• **THE TASK**: Using the records below, copy out exactly the line that contains "### 2021年05月20日 15:27:46 甘浩天" and every line that follows it, up to and including the last, and no others.

Rendered images with source text:
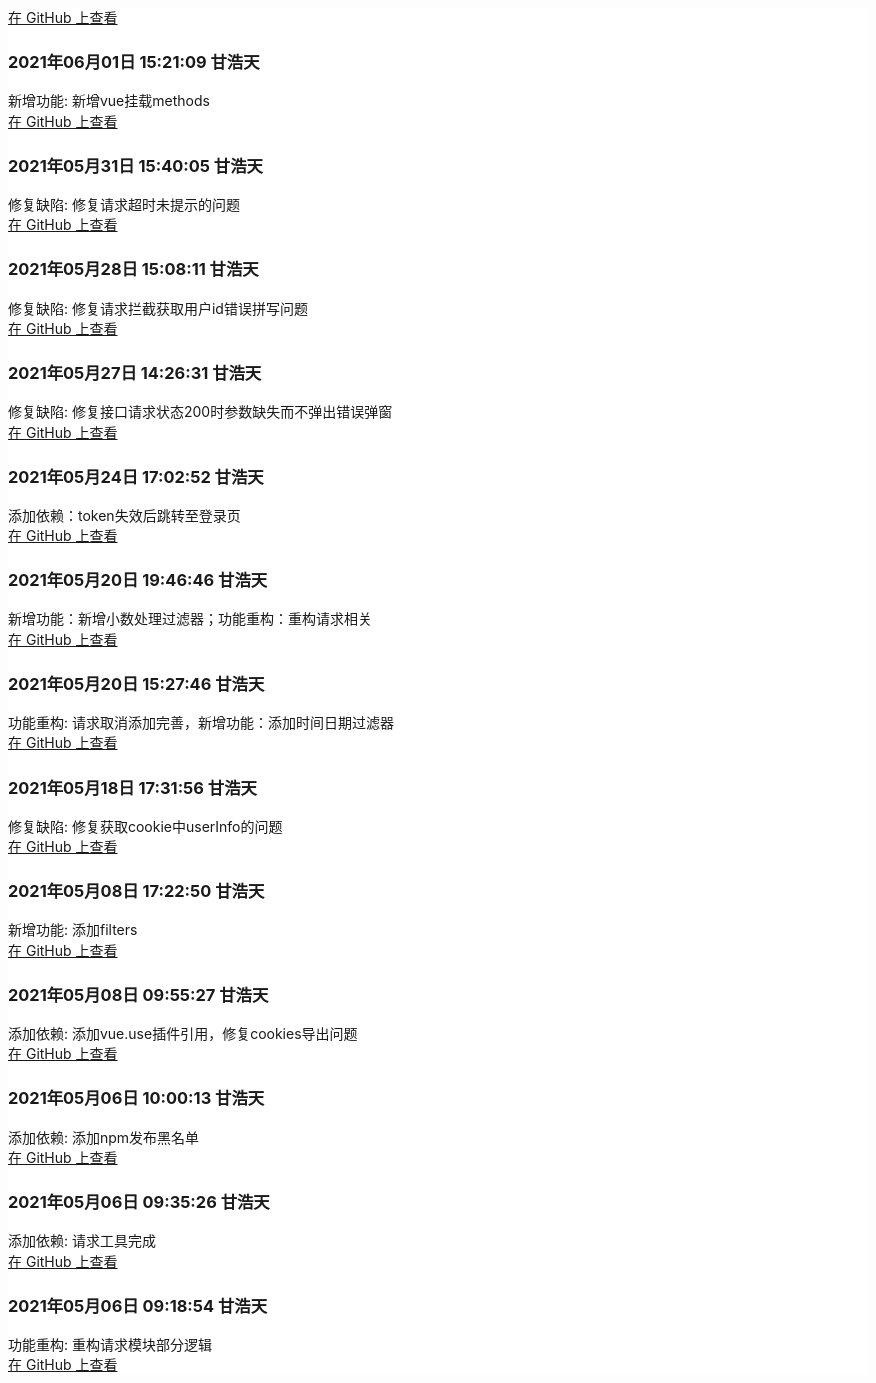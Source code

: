 [在 GitHub 上查看](http://gitlab.df-mic.com/df-web-base/df-web-utils/commit/a23db7cd6b94fb11b84d23af9d179244aa8c405c)
### 2021年06月01日 15:21:09 甘浩天
新增功能: 新增vue挂载methods  
[在 GitHub 上查看](http://gitlab.df-mic.com/df-web-base/df-web-utils/commit/6ad53731a3a7d447d5b6833d1036ae7a08b5beda)
### 2021年05月31日 15:40:05 甘浩天
修复缺陷: 修复请求超时未提示的问题  
[在 GitHub 上查看](http://gitlab.df-mic.com/df-web-base/df-web-utils/commit/e74509a26d0381cbd0e5332b6942e1f4a2f026f1)
### 2021年05月28日 15:08:11 甘浩天
修复缺陷: 修复请求拦截获取用户id错误拼写问题  
[在 GitHub 上查看](http://gitlab.df-mic.com/df-web-base/df-web-utils/commit/9f3520609e799ead560d288719a9c3ccb18d0580)
### 2021年05月27日 14:26:31 甘浩天
修复缺陷: 修复接口请求状态200时参数缺失而不弹出错误弹窗  
[在 GitHub 上查看](http://gitlab.df-mic.com/df-web-base/df-web-utils/commit/cba4edf47f32211229e1e7cd0e279ecabf6d0388)
### 2021年05月24日 17:02:52 甘浩天
添加依赖：token失效后跳转至登录页  
[在 GitHub 上查看](http://gitlab.df-mic.com/df-web-base/df-web-utils/commit/cd7a604311d64a01eed53eea31bb13a0f33bcad7)
### 2021年05月20日 19:46:46 甘浩天
新增功能：新增小数处理过滤器；功能重构：重构请求相关  
[在 GitHub 上查看](http://gitlab.df-mic.com/df-web-base/df-web-utils/commit/08454372942cea15b3a82eb3c97e3548fcbbbcbf)
### 2021年05月20日 15:27:46 甘浩天
功能重构: 请求取消添加完善，新增功能：添加时间日期过滤器  
[在 GitHub 上查看](http://gitlab.df-mic.com/df-web-base/df-web-utils/commit/a39d3793b30b620fb390872986dcbba11e5e54d1)
### 2021年05月18日 17:31:56 甘浩天
修复缺陷: 修复获取cookie中userInfo的问题  
[在 GitHub 上查看](http://gitlab.df-mic.com/df-web-base/df-web-utils/commit/e233ec6d825f4e8fc34ddf57c256419074d85887)
### 2021年05月08日 17:22:50 甘浩天
新增功能: 添加filters  
[在 GitHub 上查看](http://gitlab.df-mic.com/df-web-base/df-web-utils/commit/db24a6ceab66825f4eb96e6a71840f3277e678ca)
### 2021年05月08日 09:55:27 甘浩天
添加依赖: 添加vue.use插件引用，修复cookies导出问题  
[在 GitHub 上查看](http://gitlab.df-mic.com/df-web-base/df-web-utils/commit/51279bdae6475a8010bf24613b3a1659926ea23f)
### 2021年05月06日 10:00:13 甘浩天
添加依赖: 添加npm发布黑名单  
[在 GitHub 上查看](http://gitlab.df-mic.com/df-web-base/df-web-utils/commit/206f890fade09db69c8c3bd8a01026b6591cc203)
### 2021年05月06日 09:35:26 甘浩天
添加依赖: 请求工具完成  
[在 GitHub 上查看](http://gitlab.df-mic.com/df-web-base/df-web-utils/commit/976f70803ae14226a3de44c3bddd67ac36600aec)
### 2021年05月06日 09:18:54 甘浩天
功能重构: 重构请求模块部分逻辑  
[在 GitHub 上查看](http://gitlab.df-mic.com/df-web-base/df-web-utils/commit/5c6046baefedc87a0ee51525527996176ebd6d7e)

• **RESULT OF THIS TASK**:
### 2021年05月20日 15:27:46 甘浩天
功能重构: 请求取消添加完善，新增功能：添加时间日期过滤器  
[在 GitHub 上查看](http://gitlab.df-mic.com/df-web-base/df-web-utils/commit/a39d3793b30b620fb390872986dcbba11e5e54d1)
### 2021年05月18日 17:31:56 甘浩天
修复缺陷: 修复获取cookie中userInfo的问题  
[在 GitHub 上查看](http://gitlab.df-mic.com/df-web-base/df-web-utils/commit/e233ec6d825f4e8fc34ddf57c256419074d85887)
### 2021年05月08日 17:22:50 甘浩天
新增功能: 添加filters  
[在 GitHub 上查看](http://gitlab.df-mic.com/df-web-base/df-web-utils/commit/db24a6ceab66825f4eb96e6a71840f3277e678ca)
### 2021年05月08日 09:55:27 甘浩天
添加依赖: 添加vue.use插件引用，修复cookies导出问题  
[在 GitHub 上查看](http://gitlab.df-mic.com/df-web-base/df-web-utils/commit/51279bdae6475a8010bf24613b3a1659926ea23f)
### 2021年05月06日 10:00:13 甘浩天
添加依赖: 添加npm发布黑名单  
[在 GitHub 上查看](http://gitlab.df-mic.com/df-web-base/df-web-utils/commit/206f890fade09db69c8c3bd8a01026b6591cc203)
### 2021年05月06日 09:35:26 甘浩天
添加依赖: 请求工具完成  
[在 GitHub 上查看](http://gitlab.df-mic.com/df-web-base/df-web-utils/commit/976f70803ae14226a3de44c3bddd67ac36600aec)
### 2021年05月06日 09:18:54 甘浩天
功能重构: 重构请求模块部分逻辑  
[在 GitHub 上查看](http://gitlab.df-mic.com/df-web-base/df-web-utils/commit/5c6046baefedc87a0ee51525527996176ebd6d7e)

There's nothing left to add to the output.